A. Sur l’exception d’irrecevabilité tirée du non-épuisement des recours
internes
37. L’État défendeur soutient qu’un requérant ne peut introduire une requête
devant la Cour de céans qu’après avoir saisi les juridictions nationales des
mêmes griefs et exercé tous les recours possibles.
38. Selon l’État défendeur, la détention préventive est réglementée par l’article
85 de son CPP qui prévoit qu’une telle mesure ne peut être ordonnée qu’en
cas de crimes ou délits flagrants, et toutes les fois qu’en raison de
l’existence de présomptions graves, elle semble nécessaire comme une
mesure de sécurité pour éviter la commission de nouvelles infractions,
comme une garantie de l’exécution de la peine ou comme un moyen
d’assurer la sûreté de l’information.
39. L’État défendeur ajoute que le juge d’instruction est l’autorité judiciaire de
premier degré habilitée à décerner un mandat de dépôt, la juridiction de
deuxième degré étant la chambre d’accusation.

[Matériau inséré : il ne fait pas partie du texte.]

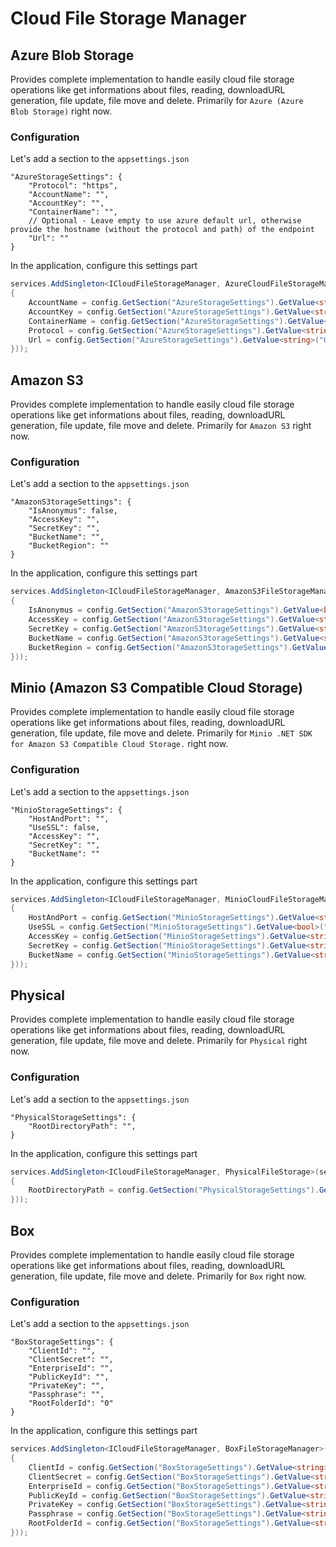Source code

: # Cloud File Storage Manager

## Azure Blob Storage

Provides complete implementation to handle easily cloud file storage operations like get informations about files, reading, downloadURL generation, file update, file move and delete. Primarily for `Azure (Azure Blob Storage)` right now.

### Configuration

Let's add a section to the `appsettings.json`

```
"AzureStorageSettings": {
    "Protocol": "https",
    "AccountName": "",
    "AccountKey": "",
    "ContainerName": "",
    // Optional - Leave empty to use azure default url, otherwise provide the hostname (without the protocol and path) of the endpoint
    "Url": ""
}
```
In the application, configure this settings part

```cs
services.AddSingleton<ICloudFileStorageManager, AzureCloudFileStorageManager>(services => new AzureCloudFileStorageManager(new AzureCloudFileStorageManagerOptions()
{
    AccountName = config.GetSection("AzureStorageSettings").GetValue<string>("AccountName"),
    AccountKey = config.GetSection("AzureStorageSettings").GetValue<string>("AccountKey"),
    ContainerName = config.GetSection("AzureStorageSettings").GetValue<string>("ContainerName"),
    Protocol = config.GetSection("AzureStorageSettings").GetValue<string>("Protocol"),
    Url = config.GetSection("AzureStorageSettings").GetValue<string>("Url")
}));  

```

## Amazon S3

Provides complete implementation to handle easily cloud file storage operations like get informations about files, reading, downloadURL generation, file update, file move and delete. Primarily for `Amazon S3` right now.

### Configuration

Let's add a section to the `appsettings.json`

```
"AmazonS3torageSettings": {
    "IsAnonymus": false,
    "AccessKey": "",
    "SecretKey": "",
    "BucketName": "",
    "BucketRegion": ""
}
```
In the application, configure this settings part

```cs
services.AddSingleton<ICloudFileStorageManager, AmazonS3FileStorageManager>(services => new AmazonS3FileStorageManager(new AmazonS3FileStorageManagerOptions()
{
    IsAnonymus = config.GetSection("AmazonS3torageSettings").GetValue<bool>("IsAnonymus"),
    AccessKey = config.GetSection("AmazonS3torageSettings").GetValue<string>("AccessKey"),
    SecretKey = config.GetSection("AmazonS3torageSettings").GetValue<string>("SecretKey"),
    BucketName = config.GetSection("AmazonS3torageSettings").GetValue<string>("BucketName"),
    BucketRegion = config.GetSection("AmazonS3torageSettings").GetValue<string>("BucketRegion")
}));  

```

## Minio (Amazon S3 Compatible Cloud Storage)

Provides complete implementation to handle easily cloud file storage operations like get informations about files, reading, downloadURL generation, file update, file move and delete. Primarily for `Minio .NET SDK for Amazon S3 Compatible Cloud Storage.` right now.

### Configuration

Let's add a section to the `appsettings.json`

```
"MinioStorageSettings": {
    "HostAndPort": "",
    "UseSSL": false,
    "AccessKey": "",
    "SecretKey": "",
    "BucketName": ""
}
```
In the application, configure this settings part

```cs
services.AddSingleton<ICloudFileStorageManager, MinioCloudFileStorageManager>(services => new MinioCloudFileStorageManager(new MinioCloudFileStorageManagerOptions()
{
    HostAndPort = config.GetSection("MinioStorageSettings").GetValue<string>("HostAndPort"),
    UseSSL = config.GetSection("MinioStorageSettings").GetValue<bool>("UseSSL"),
    AccessKey = config.GetSection("MinioStorageSettings").GetValue<string>("AccessKey"),
    SecretKey = config.GetSection("MinioStorageSettings").GetValue<string>("SecretKey"),
    BucketName = config.GetSection("MinioStorageSettings").GetValue<string>("BucketName")
}));  

```

## Physical

Provides complete implementation to handle easily cloud file storage operations like get informations about files, reading, downloadURL generation, file update, file move and delete. Primarily for `Physical` right now.

### Configuration

Let's add a section to the `appsettings.json`

```
"PhysicalStorageSettings": {
    "RootDirectoryPath": "",
}
```
In the application, configure this settings part

```cs
services.AddSingleton<ICloudFileStorageManager, PhysicalFileStorage>(services => new PhysicalFileStorage(new PhysicalFileStorageOptions()
{
    RootDirectoryPath = config.GetSection("PhysicalStorageSettings").GetValue<string>("RootDirectoryPath")
}));  

```

## Box

Provides complete implementation to handle easily cloud file storage operations like get informations about files, reading, downloadURL generation, file update, file move and delete. Primarily for `Box` right now.

### Configuration

Let's add a section to the `appsettings.json`

```
"BoxStorageSettings": {
    "ClientId": "",
    "ClientSecret": "",
    "EnterpriseId": "",
    "PublicKeyId": "",
    "PrivateKey": "",
    "Passphrase": "",
    "RootFolderId": "0"
}
```
In the application, configure this settings part

```cs
services.AddSingleton<ICloudFileStorageManager, BoxFileStorageManager>(services => new BoxFileStorageManager(new BoxFileStorageManagerOptions()
{
    ClientId = config.GetSection("BoxStorageSettings").GetValue<string>("ClientId"),
    ClientSecret = config.GetSection("BoxStorageSettings").GetValue<string>("ClientSecret"),
    EnterpriseId = config.GetSection("BoxStorageSettings").GetValue<string>("EnterpriseId"),
    PublicKeyId = config.GetSection("BoxStorageSettings").GetValue<string>("PublicKeyId"),
    PrivateKey = config.GetSection("BoxStorageSettings").GetValue<string>("PrivateKey"),
    Passphrase = config.GetSection("BoxStorageSettings").GetValue<string>("Passphrase"),
    RootFolderId = config.GetSection("BoxStorageSettings").GetValue<string>("RootFolderId")
}));

```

Il relève qu’en examinant
une demande de mise en liberté provisoire, l’autorité judiciaire qui en est
saisie prend en compte la gravité des faits, les circonstances de l’affaire et
l’intérêt de la justice.
40. L’État défendeur affirme qu’en l’espèce, il résulte de l’ordonnance de clôture
d’instruction que les Requérantes sont poursuivies pour des infractions
graves et que leur mise en liberté pourrait constituer une menace directe à
l’intégrité de l’enquête. Selon l’État défendeur, le juge d’instruction a rejeté
les demandes de mise en liberté des Requérantes motif pris de ce qu’une
telle mesure affecterait le bon déroulement de l’information judiciaire,
d’autant plus que les charges retenues contre elles sont établies. L’État
défendeur ajoute que, contrairement aux allégations contenues dans la
Requête, la décision de la Chambre d’accusation de la Cour d’appel de
Sousse (la Chambre d’accusation) du 20 juillet 2023 est intervenue après
le renouvellement du mandat de dépôt décerné contre les Requérantes et
avant la fin du délai de quatorze (14) mois, conformément à la loi.